Right on, I understand because tend to be the same way lol 

I am glad you used the mods and found it useful! Looking forward to hearing your thoughts when it’s all finished!


----------



## markuus (Jul 2, 2022)

@ckaudioeffects Put it together today and all worked. This thing sounds fantastic! I haven’t played any other KoT circuits so don’t have a baseline to compare in person but it does sound really warm and full. I might need to build a full size one with all the external switches…


----------



## apc42069 (Jul 3, 2022)

markuus said:


> @ckaudioeffects Put it together today and all worked. This thing sounds fantastic! I haven’t played any other KoT circuits so don’t have a baseline to compare in person but it does sound really warm and full. I might need to build a full size one with all the external switches…

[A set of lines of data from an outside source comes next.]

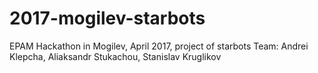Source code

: # 2017-mogilev-starbots
EPAM Hackathon in Mogilev, April 2017, project of starbots
Team: Andrei Klepcha, Aliaksandr Stukachou, Stanislav Kruglikov
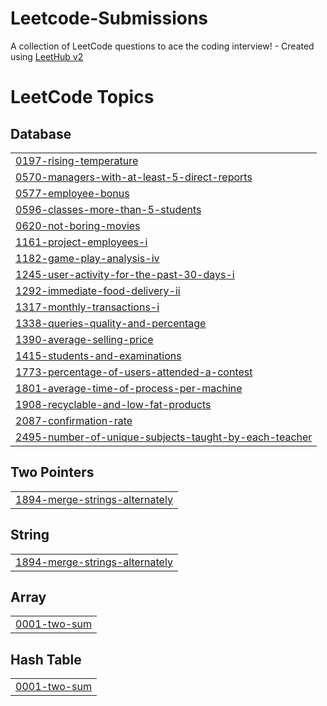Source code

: # Leetcode-Submissions
A collection of LeetCode questions to ace the coding interview! - Created using [LeetHub v2](https://github.com/arunbhardwaj/LeetHub-2.0)

<!---LeetCode Topics Start-->
# LeetCode Topics
## Database
|  |
| ------- |
| [0197-rising-temperature](https://github.com/aparasingh/Leetcode-Submissions/tree/master/0197-rising-temperature) |
| [0570-managers-with-at-least-5-direct-reports](https://github.com/aparasingh/Leetcode-Submissions/tree/master/0570-managers-with-at-least-5-direct-reports) |
| [0577-employee-bonus](https://github.com/aparasingh/Leetcode-Submissions/tree/master/0577-employee-bonus) |
| [0596-classes-more-than-5-students](https://github.com/aparasingh/Leetcode-Submissions/tree/master/0596-classes-more-than-5-students) |
| [0620-not-boring-movies](https://github.com/aparasingh/Leetcode-Submissions/tree/master/0620-not-boring-movies) |
| [1161-project-employees-i](https://github.com/aparasingh/Leetcode-Submissions/tree/master/1161-project-employees-i) |
| [1182-game-play-analysis-iv](https://github.com/aparasingh/Leetcode-Submissions/tree/master/1182-game-play-analysis-iv) |
| [1245-user-activity-for-the-past-30-days-i](https://github.com/aparasingh/Leetcode-Submissions/tree/master/1245-user-activity-for-the-past-30-days-i) |
| [1292-immediate-food-delivery-ii](https://github.com/aparasingh/Leetcode-Submissions/tree/master/1292-immediate-food-delivery-ii) |
| [1317-monthly-transactions-i](https://github.com/aparasingh/Leetcode-Submissions/tree/master/1317-monthly-transactions-i) |
| [1338-queries-quality-and-percentage](https://github.com/aparasingh/Leetcode-Submissions/tree/master/1338-queries-quality-and-percentage) |
| [1390-average-selling-price](https://github.com/aparasingh/Leetcode-Submissions/tree/master/1390-average-selling-price) |
| [1415-students-and-examinations](https://github.com/aparasingh/Leetcode-Submissions/tree/master/1415-students-and-examinations) |
| [1773-percentage-of-users-attended-a-contest](https://github.com/aparasingh/Leetcode-Submissions/tree/master/1773-percentage-of-users-attended-a-contest) |
| [1801-average-time-of-process-per-machine](https://github.com/aparasingh/Leetcode-Submissions/tree/master/1801-average-time-of-process-per-machine) |
| [1908-recyclable-and-low-fat-products](https://github.com/aparasingh/Leetcode-Submissions/tree/master/1908-recyclable-and-low-fat-products) |
| [2087-confirmation-rate](https://github.com/aparasingh/Leetcode-Submissions/tree/master/2087-confirmation-rate) |
| [2495-number-of-unique-subjects-taught-by-each-teacher](https://github.com/aparasingh/Leetcode-Submissions/tree/master/2495-number-of-unique-subjects-taught-by-each-teacher) |
## Two Pointers
|  |
| ------- |
| [1894-merge-strings-alternately](https://github.com/aparasingh/Leetcode-Submissions/tree/master/1894-merge-strings-alternately) |
## String
|  |
| ------- |
| [1894-merge-strings-alternately](https://github.com/aparasingh/Leetcode-Submissions/tree/master/1894-merge-strings-alternately) |
## Array
|  |
| ------- |
| [0001-two-sum](https://github.com/aparasingh/Leetcode-Submissions/tree/master/0001-two-sum) |
## Hash Table
|  |
| ------- |
| [0001-two-sum](https://github.com/aparasingh/Leetcode-Submissions/tree/master/0001-two-sum) |
<!---LeetCode Topics End-->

Dude I was in a V similar situation & built the full up - super worth it!!


----------



## ckaudioeffects (Jul 19, 2022)

markuus said:


> @ckaudioeffects Put it together today and all worked. This thing sounds fantastic! I haven’t played any other KoT circuits so don’t have a baseline to compare in person but it does sound really warm and full. I might need to build a full size one with all the external switches…


Sweet! Glad you liked the tone! I think the gain level and external clipping switches are the most useful!


----------